### Records to process:
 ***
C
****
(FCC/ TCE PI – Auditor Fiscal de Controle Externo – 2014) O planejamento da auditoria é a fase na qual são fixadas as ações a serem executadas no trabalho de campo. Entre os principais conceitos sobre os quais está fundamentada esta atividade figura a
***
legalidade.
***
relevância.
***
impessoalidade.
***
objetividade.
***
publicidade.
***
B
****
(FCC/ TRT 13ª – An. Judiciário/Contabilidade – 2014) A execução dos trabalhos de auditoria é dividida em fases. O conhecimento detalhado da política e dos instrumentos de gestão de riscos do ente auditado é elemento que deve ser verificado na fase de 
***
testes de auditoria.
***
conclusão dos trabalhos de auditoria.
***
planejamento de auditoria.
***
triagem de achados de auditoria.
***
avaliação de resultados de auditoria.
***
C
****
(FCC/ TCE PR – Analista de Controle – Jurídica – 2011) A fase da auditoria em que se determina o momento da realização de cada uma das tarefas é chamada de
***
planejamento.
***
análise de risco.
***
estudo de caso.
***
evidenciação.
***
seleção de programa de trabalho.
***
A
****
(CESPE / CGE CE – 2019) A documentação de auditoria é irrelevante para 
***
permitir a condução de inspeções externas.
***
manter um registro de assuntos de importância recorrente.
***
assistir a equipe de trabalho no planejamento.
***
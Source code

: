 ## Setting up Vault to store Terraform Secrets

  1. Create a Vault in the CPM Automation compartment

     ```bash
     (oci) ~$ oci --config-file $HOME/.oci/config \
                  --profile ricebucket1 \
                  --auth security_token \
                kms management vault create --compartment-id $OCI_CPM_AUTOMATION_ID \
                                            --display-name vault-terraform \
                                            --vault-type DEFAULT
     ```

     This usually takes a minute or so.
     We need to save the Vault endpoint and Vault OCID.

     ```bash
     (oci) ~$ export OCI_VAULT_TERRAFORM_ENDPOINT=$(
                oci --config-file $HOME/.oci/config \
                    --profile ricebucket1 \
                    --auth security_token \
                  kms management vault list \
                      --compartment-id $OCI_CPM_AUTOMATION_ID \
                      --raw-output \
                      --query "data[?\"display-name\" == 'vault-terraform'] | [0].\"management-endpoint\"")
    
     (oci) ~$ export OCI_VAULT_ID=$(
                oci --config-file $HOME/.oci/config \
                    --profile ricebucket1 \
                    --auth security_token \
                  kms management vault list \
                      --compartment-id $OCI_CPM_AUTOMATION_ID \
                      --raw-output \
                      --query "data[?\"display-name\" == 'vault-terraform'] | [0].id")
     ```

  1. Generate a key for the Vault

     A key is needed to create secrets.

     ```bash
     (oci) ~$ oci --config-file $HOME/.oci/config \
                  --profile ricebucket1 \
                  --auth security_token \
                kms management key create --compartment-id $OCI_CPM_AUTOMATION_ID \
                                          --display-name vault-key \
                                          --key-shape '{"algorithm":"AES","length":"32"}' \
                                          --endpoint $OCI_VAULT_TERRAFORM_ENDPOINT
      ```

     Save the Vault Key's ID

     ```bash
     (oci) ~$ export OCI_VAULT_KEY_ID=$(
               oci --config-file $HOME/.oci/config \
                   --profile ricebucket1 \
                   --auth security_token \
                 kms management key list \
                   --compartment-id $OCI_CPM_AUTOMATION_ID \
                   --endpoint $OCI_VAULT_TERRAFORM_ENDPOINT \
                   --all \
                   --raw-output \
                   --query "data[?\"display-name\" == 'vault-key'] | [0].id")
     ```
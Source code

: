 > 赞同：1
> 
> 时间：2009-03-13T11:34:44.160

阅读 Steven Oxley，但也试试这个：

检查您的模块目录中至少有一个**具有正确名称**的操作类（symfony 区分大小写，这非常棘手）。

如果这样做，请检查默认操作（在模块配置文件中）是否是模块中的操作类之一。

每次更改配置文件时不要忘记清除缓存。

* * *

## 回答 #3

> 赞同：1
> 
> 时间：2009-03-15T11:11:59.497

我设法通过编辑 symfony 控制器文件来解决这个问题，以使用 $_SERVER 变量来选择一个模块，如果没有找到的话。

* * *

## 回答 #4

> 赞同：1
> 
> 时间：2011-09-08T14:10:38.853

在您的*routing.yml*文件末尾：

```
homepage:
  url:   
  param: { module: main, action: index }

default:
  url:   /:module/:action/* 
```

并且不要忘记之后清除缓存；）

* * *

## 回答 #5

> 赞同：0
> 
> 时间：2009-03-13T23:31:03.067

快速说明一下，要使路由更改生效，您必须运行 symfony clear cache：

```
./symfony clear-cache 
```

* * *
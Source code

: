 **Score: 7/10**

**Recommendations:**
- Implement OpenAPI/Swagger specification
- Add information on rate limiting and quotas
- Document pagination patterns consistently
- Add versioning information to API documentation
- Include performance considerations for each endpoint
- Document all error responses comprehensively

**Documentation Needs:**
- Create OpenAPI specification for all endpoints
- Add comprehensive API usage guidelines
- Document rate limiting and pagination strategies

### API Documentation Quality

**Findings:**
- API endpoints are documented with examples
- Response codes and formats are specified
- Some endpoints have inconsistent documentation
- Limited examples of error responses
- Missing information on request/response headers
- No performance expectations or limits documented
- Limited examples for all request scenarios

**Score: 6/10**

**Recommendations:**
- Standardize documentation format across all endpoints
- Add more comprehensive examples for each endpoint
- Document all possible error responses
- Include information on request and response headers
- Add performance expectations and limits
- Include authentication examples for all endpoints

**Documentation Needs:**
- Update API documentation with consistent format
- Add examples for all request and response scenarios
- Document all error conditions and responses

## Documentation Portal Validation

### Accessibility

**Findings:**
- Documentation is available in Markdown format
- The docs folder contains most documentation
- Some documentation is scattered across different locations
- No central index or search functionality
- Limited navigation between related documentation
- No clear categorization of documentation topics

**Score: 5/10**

### Activity:
Across the records above, return every line that contains the word "export".

### Solution to this exercise:
     (oci) ~$ export OCI_VAULT_TERRAFORM_ENDPOINT=$(
     (oci) ~$ export OCI_VAULT_ID=$(
     (oci) ~$ export OCI_VAULT_KEY_ID=$(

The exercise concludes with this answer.